**Your instructions**. Copy out the records again. Change nothing.

**Given data**.
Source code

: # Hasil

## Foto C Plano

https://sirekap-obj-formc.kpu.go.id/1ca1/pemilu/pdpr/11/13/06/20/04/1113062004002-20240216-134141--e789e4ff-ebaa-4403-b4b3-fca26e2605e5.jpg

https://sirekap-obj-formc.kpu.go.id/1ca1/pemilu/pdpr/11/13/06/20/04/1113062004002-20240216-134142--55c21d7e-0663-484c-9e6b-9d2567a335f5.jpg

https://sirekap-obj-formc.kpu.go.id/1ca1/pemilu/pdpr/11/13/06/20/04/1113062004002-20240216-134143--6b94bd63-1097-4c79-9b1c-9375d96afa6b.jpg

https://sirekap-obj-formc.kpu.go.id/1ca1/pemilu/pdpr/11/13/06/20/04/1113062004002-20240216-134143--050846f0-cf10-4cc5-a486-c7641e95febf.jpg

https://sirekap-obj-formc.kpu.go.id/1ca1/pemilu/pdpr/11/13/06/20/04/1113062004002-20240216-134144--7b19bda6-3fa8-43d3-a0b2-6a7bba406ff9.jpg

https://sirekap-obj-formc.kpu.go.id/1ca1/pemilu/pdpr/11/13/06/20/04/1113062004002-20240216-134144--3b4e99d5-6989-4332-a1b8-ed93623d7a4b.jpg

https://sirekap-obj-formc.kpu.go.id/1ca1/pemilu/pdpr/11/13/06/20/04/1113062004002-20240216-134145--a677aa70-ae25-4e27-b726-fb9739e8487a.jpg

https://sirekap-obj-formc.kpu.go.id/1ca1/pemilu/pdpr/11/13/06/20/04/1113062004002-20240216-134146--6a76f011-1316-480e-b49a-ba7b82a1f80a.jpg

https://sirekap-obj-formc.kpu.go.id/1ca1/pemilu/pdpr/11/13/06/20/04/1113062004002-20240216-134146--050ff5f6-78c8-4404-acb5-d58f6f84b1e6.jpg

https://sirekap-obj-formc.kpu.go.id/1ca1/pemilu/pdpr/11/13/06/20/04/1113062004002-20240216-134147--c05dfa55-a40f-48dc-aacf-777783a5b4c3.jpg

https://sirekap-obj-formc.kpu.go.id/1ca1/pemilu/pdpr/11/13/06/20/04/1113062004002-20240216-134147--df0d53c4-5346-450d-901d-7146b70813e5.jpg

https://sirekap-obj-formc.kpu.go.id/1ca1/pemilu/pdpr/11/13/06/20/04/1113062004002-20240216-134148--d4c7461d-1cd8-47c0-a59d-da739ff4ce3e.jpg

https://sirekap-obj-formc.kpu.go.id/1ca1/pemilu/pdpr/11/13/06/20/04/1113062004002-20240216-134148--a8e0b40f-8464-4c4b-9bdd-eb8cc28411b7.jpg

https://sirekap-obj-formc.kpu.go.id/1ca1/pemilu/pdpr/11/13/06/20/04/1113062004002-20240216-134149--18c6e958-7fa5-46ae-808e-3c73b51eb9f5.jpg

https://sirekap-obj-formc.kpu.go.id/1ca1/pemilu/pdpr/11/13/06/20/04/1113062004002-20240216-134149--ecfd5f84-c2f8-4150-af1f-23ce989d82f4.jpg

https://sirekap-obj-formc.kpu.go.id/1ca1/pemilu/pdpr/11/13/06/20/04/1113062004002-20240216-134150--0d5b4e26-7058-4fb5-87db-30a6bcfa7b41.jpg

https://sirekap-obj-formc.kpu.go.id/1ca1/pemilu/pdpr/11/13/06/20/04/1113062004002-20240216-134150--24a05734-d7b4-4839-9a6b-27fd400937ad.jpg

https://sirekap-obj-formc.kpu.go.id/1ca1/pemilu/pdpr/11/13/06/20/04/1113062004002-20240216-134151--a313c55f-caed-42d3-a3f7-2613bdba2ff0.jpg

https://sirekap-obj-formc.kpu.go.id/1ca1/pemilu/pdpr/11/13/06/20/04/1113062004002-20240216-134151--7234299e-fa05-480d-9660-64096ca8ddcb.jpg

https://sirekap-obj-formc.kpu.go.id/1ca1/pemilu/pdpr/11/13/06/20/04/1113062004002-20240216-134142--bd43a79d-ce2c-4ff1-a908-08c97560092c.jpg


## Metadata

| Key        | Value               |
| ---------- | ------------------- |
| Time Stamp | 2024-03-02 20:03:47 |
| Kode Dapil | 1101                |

**Exercise result**.
Source code

: # Hasil

## Foto C Plano

https://sirekap-obj-formc.kpu.go.id/1ca1/pemilu/pdpr/11/13/06/20/04/1113062004002-20240216-134141--e789e4ff-ebaa-4403-b4b3-fca26e2605e5.jpg

https://sirekap-obj-formc.kpu.go.id/1ca1/pemilu/pdpr/11/13/06/20/04/1113062004002-20240216-134142--55c21d7e-0663-484c-9e6b-9d2567a335f5.jpg

https://sirekap-obj-formc.kpu.go.id/1ca1/pemilu/pdpr/11/13/06/20/04/1113062004002-20240216-134143--6b94bd63-1097-4c79-9b1c-9375d96afa6b.jpg

https://sirekap-obj-formc.kpu.go.id/1ca1/pemilu/pdpr/11/13/06/20/04/1113062004002-20240216-134143--050846f0-cf10-4cc5-a486-c7641e95febf.jpg

https://sirekap-obj-formc.kpu.go.id/1ca1/pemilu/pdpr/11/13/06/20/04/1113062004002-20240216-134144--7b19bda6-3fa8-43d3-a0b2-6a7bba406ff9.jpg

https://sirekap-obj-formc.kpu.go.id/1ca1/pemilu/pdpr/11/13/06/20/04/1113062004002-20240216-134144--3b4e99d5-6989-4332-a1b8-ed93623d7a4b.jpg

https://sirekap-obj-formc.kpu.go.id/1ca1/pemilu/pdpr/11/13/06/20/04/1113062004002-20240216-134145--a677aa70-ae25-4e27-b726-fb9739e8487a.jpg

https://sirekap-obj-formc.kpu.go.id/1ca1/pemilu/pdpr/11/13/06/20/04/1113062004002-20240216-134146--6a76f011-1316-480e-b49a-ba7b82a1f80a.jpg

https://sirekap-obj-formc.kpu.go.id/1ca1/pemilu/pdpr/11/13/06/20/04/1113062004002-20240216-134146--050ff5f6-78c8-4404-acb5-d58f6f84b1e6.jpg

https://sirekap-obj-formc.kpu.go.id/1ca1/pemilu/pdpr/11/13/06/20/04/1113062004002-20240216-134147--c05dfa55-a40f-48dc-aacf-777783a5b4c3.jpg

https://sirekap-obj-formc.kpu.go.id/1ca1/pemilu/pdpr/11/13/06/20/04/1113062004002-20240216-134147--df0d53c4-5346-450d-901d-7146b70813e5.jpg

https://sirekap-obj-formc.kpu.go.id/1ca1/pemilu/pdpr/11/13/06/20/04/1113062004002-20240216-134148--d4c7461d-1cd8-47c0-a59d-da739ff4ce3e.jpg

https://sirekap-obj-formc.kpu.go.id/1ca1/pemilu/pdpr/11/13/06/20/04/1113062004002-20240216-134148--a8e0b40f-8464-4c4b-9bdd-eb8cc28411b7.jpg

https://sirekap-obj-formc.kpu.go.id/1ca1/pemilu/pdpr/11/13/06/20/04/1113062004002-20240216-134149--18c6e958-7fa5-46ae-808e-3c73b51eb9f5.jpg

https://sirekap-obj-formc.kpu.go.id/1ca1/pemilu/pdpr/11/13/06/20/04/1113062004002-20240216-134149--ecfd5f84-c2f8-4150-af1f-23ce989d82f4.jpg

https://sirekap-obj-formc.kpu.go.id/1ca1/pemilu/pdpr/11/13/06/20/04/1113062004002-20240216-134150--0d5b4e26-7058-4fb5-87db-30a6bcfa7b41.jpg

https://sirekap-obj-formc.kpu.go.id/1ca1/pemilu/pdpr/11/13/06/20/04/1113062004002-20240216-134150--24a05734-d7b4-4839-9a6b-27fd400937ad.jpg

https://sirekap-obj-formc.kpu.go.id/1ca1/pemilu/pdpr/11/13/06/20/04/1113062004002-20240216-134151--a313c55f-caed-42d3-a3f7-2613bdba2ff0.jpg

https://sirekap-obj-formc.kpu.go.id/1ca1/pemilu/pdpr/11/13/06/20/04/1113062004002-20240216-134151--7234299e-fa05-480d-9660-64096ca8ddcb.jpg

https://sirekap-obj-formc.kpu.go.id/1ca1/pemilu/pdpr/11/13/06/20/04/1113062004002-20240216-134142--bd43a79d-ce2c-4ff1-a908-08c97560092c.jpg


## Metadata

| Key        | Value               |
| ---------- | ------------------- |
| Time Stamp | 2024-03-02 20:03:47 |
| Kode Dapil | 1101                |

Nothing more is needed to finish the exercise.